Ice cream makers have already passed on a portion of these price hikes and the remaining will kick-in during January. Mother Dairy too has passed on some price hike to consumers. “With the increase in input costs, we have partially passed on around 3-5 percent price hikes to consumers that too in some variants of the ice-creams’ take home range,” said a Mother Dairy spokesperson.
Prices of skimmed milk powder (SMP) have been on the rise for the last couple of months, having increased to Rs 330 per kilogram in December 2019 from Rs 230 per kg in September last year. This has put pressure on several ice cream makers.
“Last year average rate of SMP was Rs 150 per kg. The average rate of last 4-5 years ranges between Rs 180 to Rs 200 per kg. Last year, from January 2019 onward, rates increased day by day from Rs 180 to current rate of Rs 330 per kg,” the Indian Ice-cream Manufacturers’ Association (IICMA) said.
In a letter to the minister of fisheries, animal husbandry and dairying, the IICMA said, “As you may be aware that the country is facing an acute shortage of milk and SMP due to which it is expected that manufacturers of milk and milk products are going to face tough time ahead. Local prices of SMP have broken all records and all the manufacturers are feeling the heat even before the start of season.”
Recently, dairy players like Amul and Mother Dairy hiked milk prices by Rs 2-3 per litre owing to the extended monsoon and delayed onset of the flush season, the December to March period when milk supply is at its highest.

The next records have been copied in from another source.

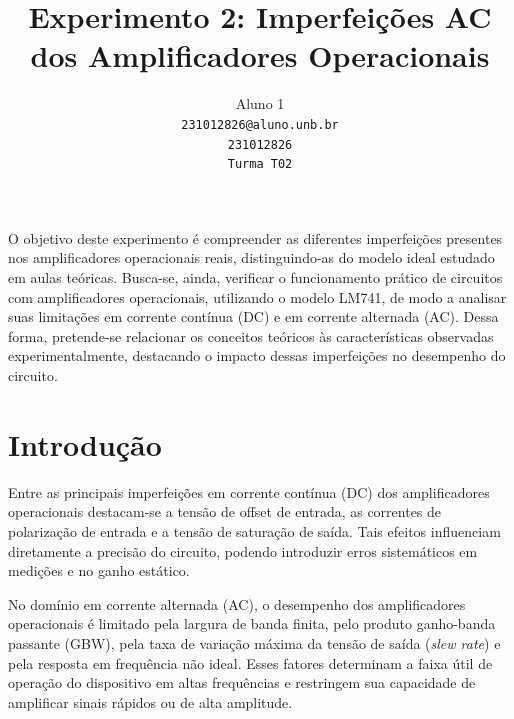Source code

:\documentclass[10pt,twocolumn,letterpaper]{article}
\begin{document}
\title{Experimento 2: Imperfeições AC dos Amplificadores Operacionais}

\author{Aluno 1\\
{\tt\small 231012826@aluno.unb.br}\\
{\tt\small 231012826}\\
{\tt\small Turma T02}
}

\maketitle


\begin{objetivo}
O objetivo deste experimento é compreender as diferentes imperfeições presentes nos amplificadores operacionais reais, distinguindo-as do modelo ideal estudado em aulas teóricas. Busca-se, ainda, verificar o funcionamento prático de circuitos com amplificadores operacionais, utilizando o modelo LM741, de modo a analisar suas limitações em corrente contínua (DC) e em corrente alternada (AC). Dessa forma, pretende-se relacionar os conceitos teóricos às características observadas experimentalmente, destacando o impacto dessas imperfeições no desempenho do circuito.


\end{objetivo}

\section{Introdução}

Entre as principais imperfeições em corrente contínua (DC) dos amplificadores operacionais destacam-se a tensão de offset de entrada, as correntes de polarização de entrada e a tensão de saturação de saída. Tais efeitos influenciam diretamente a precisão do circuito, podendo introduzir erros sistemáticos em medições e no ganho estático.

No domínio em corrente alternada (AC), o desempenho dos amplificadores operacionais é limitado pela largura de banda finita, pelo produto ganho-banda passante (GBW), pela taxa de variação máxima da tensão de saída (\textit{slew rate}) e pela resposta em frequência não ideal. Esses fatores determinam a faixa útil de operação do dispositivo em altas frequências e restringem sua capacidade de amplificar sinais rápidos ou de alta amplitude.
\end{document}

“This year the price of cattle feed has increased by more than 35 percent. Considering increase in cattle feed and other input costs, our member unions have increased milk procurement price in the range of Rs 100 to Rs 110 per kg fat which is more than a 15 percent increase than last year,” said Amul in a release last month.
Taking into account these issues, the Department of Animal Husbandry & Dairying will be meeting on January 3 to review the milk situation. The meeting will discuss availability of milk, pricing for consumers and the procurement price for producers. Members from co-operative and private dairies will be part of this meeting.